TO DO ::
The lines to repeat are those below from the one containing "deleted on GitHub.)" down to the one containing "your working branch.", both included; reproduce them exactly and nothing else.

(Stored dataset items)
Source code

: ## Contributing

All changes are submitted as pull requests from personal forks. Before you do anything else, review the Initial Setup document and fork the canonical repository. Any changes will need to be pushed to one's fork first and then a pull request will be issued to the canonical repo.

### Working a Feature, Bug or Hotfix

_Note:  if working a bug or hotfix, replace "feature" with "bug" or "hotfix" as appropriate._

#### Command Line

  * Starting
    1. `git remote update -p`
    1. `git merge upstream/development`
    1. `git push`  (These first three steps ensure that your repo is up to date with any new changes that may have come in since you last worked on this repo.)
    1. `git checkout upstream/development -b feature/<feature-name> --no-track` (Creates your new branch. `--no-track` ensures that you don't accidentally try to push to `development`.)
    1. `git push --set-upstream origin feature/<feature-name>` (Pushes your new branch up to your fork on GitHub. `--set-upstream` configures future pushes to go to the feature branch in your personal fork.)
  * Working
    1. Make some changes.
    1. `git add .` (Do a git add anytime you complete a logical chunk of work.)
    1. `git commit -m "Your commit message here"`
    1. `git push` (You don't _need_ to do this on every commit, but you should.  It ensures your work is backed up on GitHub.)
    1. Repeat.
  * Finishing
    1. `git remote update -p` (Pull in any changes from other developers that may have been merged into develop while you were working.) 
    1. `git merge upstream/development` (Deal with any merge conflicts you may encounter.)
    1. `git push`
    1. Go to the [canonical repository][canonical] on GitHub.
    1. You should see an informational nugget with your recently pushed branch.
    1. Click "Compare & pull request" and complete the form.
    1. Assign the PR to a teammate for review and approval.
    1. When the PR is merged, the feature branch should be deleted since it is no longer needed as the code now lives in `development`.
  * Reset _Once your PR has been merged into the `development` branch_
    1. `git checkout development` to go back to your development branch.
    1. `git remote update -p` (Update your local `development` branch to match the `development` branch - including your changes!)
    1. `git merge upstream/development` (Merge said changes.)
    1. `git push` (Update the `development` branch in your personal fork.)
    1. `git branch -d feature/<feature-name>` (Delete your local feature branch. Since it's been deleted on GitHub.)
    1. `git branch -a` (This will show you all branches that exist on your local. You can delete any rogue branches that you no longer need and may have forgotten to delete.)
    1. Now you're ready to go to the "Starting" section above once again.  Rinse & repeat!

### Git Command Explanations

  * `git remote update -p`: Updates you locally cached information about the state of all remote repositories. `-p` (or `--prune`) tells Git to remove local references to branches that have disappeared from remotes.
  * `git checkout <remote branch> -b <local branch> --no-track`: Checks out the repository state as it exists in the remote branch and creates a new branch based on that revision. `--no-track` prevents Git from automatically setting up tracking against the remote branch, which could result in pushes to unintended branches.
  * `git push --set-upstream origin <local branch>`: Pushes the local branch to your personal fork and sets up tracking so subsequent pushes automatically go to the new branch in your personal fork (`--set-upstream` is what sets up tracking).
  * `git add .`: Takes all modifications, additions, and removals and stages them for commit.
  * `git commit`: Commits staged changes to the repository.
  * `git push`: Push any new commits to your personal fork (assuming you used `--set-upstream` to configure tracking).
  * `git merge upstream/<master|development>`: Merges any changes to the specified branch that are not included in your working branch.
---
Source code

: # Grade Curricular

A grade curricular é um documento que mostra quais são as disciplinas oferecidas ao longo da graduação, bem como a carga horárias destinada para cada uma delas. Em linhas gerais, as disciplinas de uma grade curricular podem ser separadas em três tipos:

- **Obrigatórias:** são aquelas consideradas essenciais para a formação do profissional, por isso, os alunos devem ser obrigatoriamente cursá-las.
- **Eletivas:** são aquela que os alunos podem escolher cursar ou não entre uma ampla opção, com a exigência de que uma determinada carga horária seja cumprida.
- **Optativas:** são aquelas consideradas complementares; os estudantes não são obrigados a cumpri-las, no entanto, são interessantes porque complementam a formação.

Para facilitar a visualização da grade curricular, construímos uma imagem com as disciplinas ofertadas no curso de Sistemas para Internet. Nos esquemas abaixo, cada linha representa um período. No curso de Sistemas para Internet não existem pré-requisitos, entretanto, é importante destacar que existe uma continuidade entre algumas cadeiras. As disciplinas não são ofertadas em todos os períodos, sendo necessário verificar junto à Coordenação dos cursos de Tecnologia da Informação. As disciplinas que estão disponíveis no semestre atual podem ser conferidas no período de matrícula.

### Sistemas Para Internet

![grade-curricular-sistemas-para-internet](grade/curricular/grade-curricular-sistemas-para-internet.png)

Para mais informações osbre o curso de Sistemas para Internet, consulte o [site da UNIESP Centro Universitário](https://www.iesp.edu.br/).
---
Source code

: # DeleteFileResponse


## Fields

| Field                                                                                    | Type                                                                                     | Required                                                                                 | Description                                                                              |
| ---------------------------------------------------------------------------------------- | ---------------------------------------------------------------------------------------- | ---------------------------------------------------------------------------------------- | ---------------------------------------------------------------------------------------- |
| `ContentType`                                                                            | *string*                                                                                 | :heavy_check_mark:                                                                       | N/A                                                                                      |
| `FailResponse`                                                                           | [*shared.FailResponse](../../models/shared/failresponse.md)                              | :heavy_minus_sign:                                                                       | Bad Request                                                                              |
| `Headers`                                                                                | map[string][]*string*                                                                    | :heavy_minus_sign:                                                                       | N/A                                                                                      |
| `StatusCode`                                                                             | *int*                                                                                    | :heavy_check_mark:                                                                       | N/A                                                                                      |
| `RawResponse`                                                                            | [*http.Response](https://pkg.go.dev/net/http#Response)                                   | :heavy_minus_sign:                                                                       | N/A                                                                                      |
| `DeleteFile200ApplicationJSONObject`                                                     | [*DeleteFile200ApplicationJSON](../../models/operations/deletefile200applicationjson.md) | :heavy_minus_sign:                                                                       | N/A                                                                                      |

OUTPUT OF THE EXERCISE ::
    1. `git branch -d feature/<feature-name>` (Delete your local feature branch. Since it's been deleted on GitHub.)
    1. `git branch -a` (This will show you all branches that exist on your local. You can delete any rogue branches that you no longer need and may have forgotten to delete.)
    1. Now you're ready to go to the "Starting" section above once again.  Rinse & repeat!

### Git Command Explanations

  * `git remote update -p`: Updates you locally cached information about the state of all remote repositories. `-p` (or `--prune`) tells Git to remove local references to branches that have disappeared from remotes.
  * `git checkout <remote branch> -b <local branch> --no-track`: Checks out the repository state as it exists in the remote branch and creates a new branch based on that revision. `--no-track` prevents Git from automatically setting up tracking against the remote branch, which could result in pushes to unintended branches.
  * `git push --set-upstream origin <local branch>`: Pushes the local branch to your personal fork and sets up tracking so subsequent pushes automatically go to the new branch in your personal fork (`--set-upstream` is what sets up tracking).
  * `git add .`: Takes all modifications, additions, and removals and stages them for commit.
  * `git commit`: Commits staged changes to the repository.
  * `git push`: Push any new commits to your personal fork (assuming you used `--set-upstream` to configure tracking).
  * `git merge upstream/<master|development>`: Merges any changes to the specified branch that are not included in your working branch.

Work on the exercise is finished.